What you are asked to do: What you return should match every entry, character for character.

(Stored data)
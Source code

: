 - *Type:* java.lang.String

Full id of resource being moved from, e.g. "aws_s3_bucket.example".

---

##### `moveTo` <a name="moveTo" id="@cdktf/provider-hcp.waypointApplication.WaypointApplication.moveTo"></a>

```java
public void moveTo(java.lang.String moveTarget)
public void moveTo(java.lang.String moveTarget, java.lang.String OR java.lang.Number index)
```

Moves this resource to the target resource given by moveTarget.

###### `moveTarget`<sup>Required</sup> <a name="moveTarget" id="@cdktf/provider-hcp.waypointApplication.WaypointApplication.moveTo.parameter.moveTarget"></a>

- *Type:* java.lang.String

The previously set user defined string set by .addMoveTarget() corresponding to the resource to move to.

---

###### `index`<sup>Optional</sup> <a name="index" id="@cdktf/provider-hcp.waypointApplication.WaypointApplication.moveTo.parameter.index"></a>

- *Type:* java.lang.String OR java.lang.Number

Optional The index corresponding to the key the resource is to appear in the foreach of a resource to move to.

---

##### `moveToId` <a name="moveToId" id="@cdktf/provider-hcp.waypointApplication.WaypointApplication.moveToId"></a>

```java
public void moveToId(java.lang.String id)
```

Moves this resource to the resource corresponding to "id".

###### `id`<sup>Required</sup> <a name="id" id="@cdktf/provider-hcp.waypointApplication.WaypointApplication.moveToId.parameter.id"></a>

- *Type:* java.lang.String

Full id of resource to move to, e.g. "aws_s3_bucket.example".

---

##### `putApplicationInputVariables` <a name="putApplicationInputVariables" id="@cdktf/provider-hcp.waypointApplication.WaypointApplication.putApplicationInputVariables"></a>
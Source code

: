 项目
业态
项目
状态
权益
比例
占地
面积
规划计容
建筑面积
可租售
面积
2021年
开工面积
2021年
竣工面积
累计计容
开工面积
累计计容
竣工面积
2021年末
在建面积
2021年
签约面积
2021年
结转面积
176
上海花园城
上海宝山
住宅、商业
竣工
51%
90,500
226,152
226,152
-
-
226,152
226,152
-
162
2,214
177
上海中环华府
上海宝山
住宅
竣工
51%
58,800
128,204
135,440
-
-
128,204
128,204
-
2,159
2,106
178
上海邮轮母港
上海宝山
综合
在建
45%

Solution for this task:
Source code

: - *Type:* java.lang.String

Full id of resource being moved from, e.g. "aws_s3_bucket.example".

---

##### `moveTo` <a name="moveTo" id="@cdktf/provider-hcp.waypointApplication.WaypointApplication.moveTo"></a>

```java
public void moveTo(java.lang.String moveTarget)
public void moveTo(java.lang.String moveTarget, java.lang.String OR java.lang.Number index)
```

Moves this resource to the target resource given by moveTarget.

###### `moveTarget`<sup>Required</sup> <a name="moveTarget" id="@cdktf/provider-hcp.waypointApplication.WaypointApplication.moveTo.parameter.moveTarget"></a>

- *Type:* java.lang.String

The previously set user defined string set by .addMoveTarget() corresponding to the resource to move to.

---

###### `index`<sup>Optional</sup> <a name="index" id="@cdktf/provider-hcp.waypointApplication.WaypointApplication.moveTo.parameter.index"></a>

- *Type:* java.lang.String OR java.lang.Number

Optional The index corresponding to the key the resource is to appear in the foreach of a resource to move to.

---

##### `moveToId` <a name="moveToId" id="@cdktf/provider-hcp.waypointApplication.WaypointApplication.moveToId"></a>

```java
public void moveToId(java.lang.String id)
```

Moves this resource to the resource corresponding to "id".

###### `id`<sup>Required</sup> <a name="id" id="@cdktf/provider-hcp.waypointApplication.WaypointApplication.moveToId.parameter.id"></a>

- *Type:* java.lang.String

Full id of resource to move to, e.g. "aws_s3_bucket.example".

---

##### `putApplicationInputVariables` <a name="putApplicationInputVariables" id="@cdktf/provider-hcp.waypointApplication.WaypointApplication.putApplicationInputVariables"></a>
Source code

: 项目
业态
项目
状态
权益
比例
占地
面积
规划计容
建筑面积
可租售
面积
2021年
开工面积
2021年
竣工面积
累计计容
开工面积
累计计容
竣工面积
2021年末
在建面积
2021年
签约面积
2021年
结转面积
176
上海花园城
上海宝山
住宅、商业
竣工
51%
90,500
226,152
226,152
-
-
226,152
226,152
-
162
2,214
177
上海中环华府
上海宝山
住宅
竣工
51%
58,800
128,204
135,440
-
-
128,204
128,204
-
2,159
2,106
178
上海邮轮母港
上海宝山
综合
在建
45%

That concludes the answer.